Collection entries
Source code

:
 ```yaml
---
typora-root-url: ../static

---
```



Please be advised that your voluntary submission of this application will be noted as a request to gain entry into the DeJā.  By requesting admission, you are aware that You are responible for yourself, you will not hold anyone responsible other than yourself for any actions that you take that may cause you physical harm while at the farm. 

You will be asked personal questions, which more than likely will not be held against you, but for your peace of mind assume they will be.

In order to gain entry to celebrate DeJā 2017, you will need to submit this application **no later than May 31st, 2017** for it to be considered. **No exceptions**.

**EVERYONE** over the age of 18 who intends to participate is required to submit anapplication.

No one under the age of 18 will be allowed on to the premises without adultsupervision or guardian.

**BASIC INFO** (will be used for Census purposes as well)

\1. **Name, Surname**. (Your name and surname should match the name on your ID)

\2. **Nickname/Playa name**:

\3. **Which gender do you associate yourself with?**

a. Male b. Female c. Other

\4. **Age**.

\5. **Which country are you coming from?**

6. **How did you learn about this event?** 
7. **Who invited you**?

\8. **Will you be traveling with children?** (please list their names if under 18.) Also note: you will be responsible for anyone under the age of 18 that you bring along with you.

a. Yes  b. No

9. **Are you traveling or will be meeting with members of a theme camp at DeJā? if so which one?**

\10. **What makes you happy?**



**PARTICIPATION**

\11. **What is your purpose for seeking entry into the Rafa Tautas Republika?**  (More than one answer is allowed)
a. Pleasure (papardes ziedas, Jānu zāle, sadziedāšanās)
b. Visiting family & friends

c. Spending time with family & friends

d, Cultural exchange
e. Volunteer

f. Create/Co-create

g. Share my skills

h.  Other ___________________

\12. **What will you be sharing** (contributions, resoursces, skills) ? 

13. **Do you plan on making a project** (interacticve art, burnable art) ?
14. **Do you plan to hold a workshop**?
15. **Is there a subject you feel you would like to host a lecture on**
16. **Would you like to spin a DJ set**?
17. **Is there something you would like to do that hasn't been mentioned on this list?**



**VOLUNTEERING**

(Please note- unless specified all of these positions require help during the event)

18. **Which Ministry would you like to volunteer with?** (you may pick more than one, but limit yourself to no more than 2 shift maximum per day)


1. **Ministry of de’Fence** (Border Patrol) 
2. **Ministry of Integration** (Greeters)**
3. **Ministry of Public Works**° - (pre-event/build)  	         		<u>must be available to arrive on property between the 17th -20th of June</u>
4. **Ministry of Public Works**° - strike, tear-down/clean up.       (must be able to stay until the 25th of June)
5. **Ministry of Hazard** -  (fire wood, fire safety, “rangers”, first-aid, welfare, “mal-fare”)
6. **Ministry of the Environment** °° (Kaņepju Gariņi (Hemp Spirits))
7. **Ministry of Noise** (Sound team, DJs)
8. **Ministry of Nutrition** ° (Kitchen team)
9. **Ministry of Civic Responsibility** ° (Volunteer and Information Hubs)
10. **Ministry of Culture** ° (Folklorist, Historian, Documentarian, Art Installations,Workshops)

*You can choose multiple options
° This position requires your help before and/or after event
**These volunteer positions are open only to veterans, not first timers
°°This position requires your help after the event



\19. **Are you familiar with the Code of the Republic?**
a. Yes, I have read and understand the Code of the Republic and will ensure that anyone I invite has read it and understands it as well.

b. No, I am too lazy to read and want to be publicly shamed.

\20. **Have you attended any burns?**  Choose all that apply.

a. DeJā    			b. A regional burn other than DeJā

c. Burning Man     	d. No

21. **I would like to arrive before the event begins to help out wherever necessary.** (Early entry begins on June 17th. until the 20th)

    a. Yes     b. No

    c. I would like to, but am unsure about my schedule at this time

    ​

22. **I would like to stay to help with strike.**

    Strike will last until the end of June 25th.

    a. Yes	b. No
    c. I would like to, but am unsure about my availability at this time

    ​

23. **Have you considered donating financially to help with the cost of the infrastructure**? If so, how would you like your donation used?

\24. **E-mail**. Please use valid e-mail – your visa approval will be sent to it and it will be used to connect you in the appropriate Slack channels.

> INSTRUCTIONS TO FOLLOW
What the task asks for is a word-for-word repeat of the lines above, from the first through the one containing "16. **Would you like to spin a DJ set**?".

> SOLUTION BELOW
Source code

:
 ```yaml
---
typora-root-url: ../static

---
```



Please be advised that your voluntary submission of this application will be noted as a request to gain entry into the DeJā.  By requesting admission, you are aware that You are responible for yourself, you will not hold anyone responsible other than yourself for any actions that you take that may cause you physical harm while at the farm. 

You will be asked personal questions, which more than likely will not be held against you, but for your peace of mind assume they will be.

In order to gain entry to celebrate DeJā 2017, you will need to submit this application **no later than May 31st, 2017** for it to be considered. **No exceptions**.

**EVERYONE** over the age of 18 who intends to participate is required to submit anapplication.

No one under the age of 18 will be allowed on to the premises without adultsupervision or guardian.

**BASIC INFO** (will be used for Census purposes as well)

\1. **Name, Surname**. (Your name and surname should match the name on your ID)

\2. **Nickname/Playa name**:

\3. **Which gender do you associate yourself with?**

a. Male b. Female c. Other

\4. **Age**.

\5. **Which country are you coming from?**

6. **How did you learn about this event?** 
7. **Who invited you**?

\8. **Will you be traveling with children?** (please list their names if under 18.) Also note: you will be responsible for anyone under the age of 18 that you bring along with you.

a. Yes  b. No

9. **Are you traveling or will be meeting with members of a theme camp at DeJā? if so which one?**

\10. **What makes you happy?**



**PARTICIPATION**

\11. **What is your purpose for seeking entry into the Rafa Tautas Republika?**  (More than one answer is allowed)
a. Pleasure (papardes ziedas, Jānu zāle, sadziedāšanās)
b. Visiting family & friends

c. Spending time with family & friends

d, Cultural exchange
e. Volunteer

f. Create/Co-create

g. Share my skills

h.  Other ___________________

\12. **What will you be sharing** (contributions, resoursces, skills) ? 

13. **Do you plan on making a project** (interacticve art, burnable art) ?
14. **Do you plan to hold a workshop**?
15. **Is there a subject you feel you would like to host a lecture on**
16. **Would you like to spin a DJ set**?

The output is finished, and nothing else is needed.